Before: SCIRICA and CHAGARES, Circuit Judges, and RODRIGUEZ, *District Judge.

OPINION OF THE COURT

RODRIGUEZ, Senior District Judge.

I. INTRODUCTION

Pursuant to a plea agreement, appellant Angela Larkin 1 entered a plea of guilty to a violation of 18 U.S.C. § 2251(a) for producing child pornography. Larkin's criminal conduct involved, inter alia, the trading of photographs which contained visual depictions of her daughters, then ages two and five, over the internet to known pedophiles.2 The District Court sentenced Larkin to the statutory maximum term of incarceration of three hundred sixty months, to be followed by a life term of supervised release. Larkin appeals her sentence arguing that: (1) the District Court erroneously concluded that visual depictions of B.L. rendered her a "second victim" meriting a two-level sentencing enhancement pursuant to U.S.S.G. § 2G2.1(c)(1) (2003); (2) the government violated the terms of the plea agreement; (3) the District Court's application of a five level upward departure under U.S.S.G. § 5K2.0 violates the ex post facto clause; and (4) the sentence was unreasonable.

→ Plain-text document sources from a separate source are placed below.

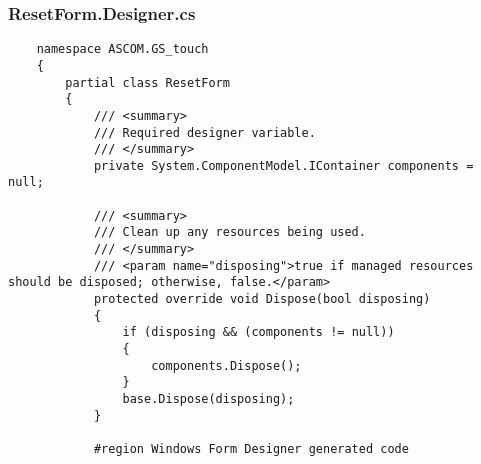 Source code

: \subsubsection{ResetForm.Designer.cs}
\begin{lstlisting}
	namespace ASCOM.GS_touch
	{
		partial class ResetForm
		{
			/// <summary>
			/// Required designer variable.
			/// </summary>
			private System.ComponentModel.IContainer components = null;
			
			/// <summary>
			/// Clean up any resources being used.
			/// </summary>
			/// <param name="disposing">true if managed resources should be disposed; otherwise, false.</param>
			protected override void Dispose(bool disposing)
			{
				if (disposing && (components != null))
				{
					components.Dispose();
				}
				base.Dispose(disposing);
			}
			
			#region Windows Form Designer generated code
			

\end{lstlisting}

For the reasons we discuss below, we will affirm the final judgment of sentence of the District Court.

II. BACKGROUND

The investigation that led to the arrest and prosecution of Angela Larkin began inWaco, Texas, where authorities discovered a sexually explicit video of a minor on the computer of Phillip Roberts. The video contained close up shots of the child's genitalia and pubic regions and was titled "Peanut," which is a nickname Larkin called M.M. In addition, "chat" history logged on the computer revealed that certain pictures were sent to Mr. Roberts by an individual, later identified as Larkin, who used the screen name "neon-angeleyes." Larkin sent sexually explicit photographs to Mr. Roberts and indicated that the depictions were of her daughter and that she had received a sum of money from him for their production.

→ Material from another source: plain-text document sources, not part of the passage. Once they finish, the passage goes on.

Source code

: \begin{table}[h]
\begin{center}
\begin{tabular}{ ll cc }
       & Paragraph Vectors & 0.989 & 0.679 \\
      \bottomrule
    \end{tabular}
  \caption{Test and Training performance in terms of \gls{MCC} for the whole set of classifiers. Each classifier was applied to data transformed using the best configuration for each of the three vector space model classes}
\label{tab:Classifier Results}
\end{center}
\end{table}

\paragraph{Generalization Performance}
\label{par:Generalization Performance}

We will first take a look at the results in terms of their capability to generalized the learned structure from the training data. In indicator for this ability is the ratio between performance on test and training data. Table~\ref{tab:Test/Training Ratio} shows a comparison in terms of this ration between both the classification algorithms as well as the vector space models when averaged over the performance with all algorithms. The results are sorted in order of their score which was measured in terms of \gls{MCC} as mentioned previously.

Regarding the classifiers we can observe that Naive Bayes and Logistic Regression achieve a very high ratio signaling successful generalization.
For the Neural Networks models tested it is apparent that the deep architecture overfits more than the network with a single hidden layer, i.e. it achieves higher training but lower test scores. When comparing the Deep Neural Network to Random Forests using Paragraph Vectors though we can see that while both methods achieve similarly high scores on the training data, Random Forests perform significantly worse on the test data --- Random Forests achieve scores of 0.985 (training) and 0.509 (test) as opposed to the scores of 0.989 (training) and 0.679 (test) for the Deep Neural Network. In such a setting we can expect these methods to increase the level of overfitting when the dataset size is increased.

The origin of the video file was traced to Cameron County, Pennsylvania. The Pennsylvania State Police were contacted and began an investigation jointly with agents from the Federal Bureau of Investigation. Angela Larkin was arrested by the Pennsylvania State Police and the Federal Bureau of Investigation for trafficking pictures of her daughter in violation of 18 U.S.C. § 2251(a). A two count indictment charging violations of 18 U.S.C. §§ 2251(a) (production of a sexually explicit visual depiction of a minor) and 2251(b) (production of a sexually explicit visual depiction of a minor that was produced using materials shipped through interstate commerce) followed, to which Larkin entered not guilty pleas. The grand jury subsequently returned a superceding indictment, which charged Larkin with traveling through interstate commerce with codefendant Richard King 3 with the intent to engage in a sex act with M.M., in violation of 18 U.S.C. §§ 2 and 2241(c).

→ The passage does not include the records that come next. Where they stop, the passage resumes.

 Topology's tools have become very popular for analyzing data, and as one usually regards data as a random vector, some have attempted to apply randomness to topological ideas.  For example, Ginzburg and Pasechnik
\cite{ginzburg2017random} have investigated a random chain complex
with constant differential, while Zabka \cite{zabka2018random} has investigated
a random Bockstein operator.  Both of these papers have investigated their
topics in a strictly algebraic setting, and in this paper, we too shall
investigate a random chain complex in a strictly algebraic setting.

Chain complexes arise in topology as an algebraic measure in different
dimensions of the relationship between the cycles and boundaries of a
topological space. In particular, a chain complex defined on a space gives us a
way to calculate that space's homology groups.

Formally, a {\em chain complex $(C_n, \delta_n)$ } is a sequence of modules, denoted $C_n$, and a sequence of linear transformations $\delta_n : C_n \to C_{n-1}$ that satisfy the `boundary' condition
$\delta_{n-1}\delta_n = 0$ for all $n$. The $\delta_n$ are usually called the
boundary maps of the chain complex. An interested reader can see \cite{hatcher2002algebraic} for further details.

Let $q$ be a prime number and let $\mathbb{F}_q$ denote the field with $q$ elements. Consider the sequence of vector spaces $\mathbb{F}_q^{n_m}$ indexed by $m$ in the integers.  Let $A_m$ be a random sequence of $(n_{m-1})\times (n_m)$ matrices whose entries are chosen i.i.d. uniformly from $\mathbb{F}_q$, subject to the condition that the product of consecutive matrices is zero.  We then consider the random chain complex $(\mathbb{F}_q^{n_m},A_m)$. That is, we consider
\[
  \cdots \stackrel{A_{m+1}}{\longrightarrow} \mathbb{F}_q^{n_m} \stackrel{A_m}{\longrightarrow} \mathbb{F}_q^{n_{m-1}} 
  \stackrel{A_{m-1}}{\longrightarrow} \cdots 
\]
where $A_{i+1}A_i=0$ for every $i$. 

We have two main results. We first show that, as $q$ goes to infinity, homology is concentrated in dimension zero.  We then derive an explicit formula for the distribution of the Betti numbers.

Pursuant to a plea agreement, Larkin entered a plea of guilty to only the production charge, a violation of 18 U.S.C. § 2251(a). The plea agreement required Larkin to assist in the investigation and prosecution of the unlawful activities of others and, in exchange for her promised assistance, the government would consider filing a Motion for Downward Departure pursuant to U.S.S.G. § 5K1.1 on her behalf. Notwithstanding this possibility, the plea agreement contemplated a sentencing guideline range between 121 and 151 months, if the mandatory minimum of 180 months was inapplicable.

The Pre-Sentence Report prepared on May 17, 2006 also calculated Larkin's guideline range based upon an offense level of 34 and a criminal history category of II, which differed from the calculations in the plea agreement.4 The Probation Office calculation included the fact that B.L. was a second victim as well as a possible enhancement for the use of a computer in the commission of the offense, pursuant to U.S.S.G. § 2G2.1(b)(3). The resulting guideline range was 168-210 months imprisonment.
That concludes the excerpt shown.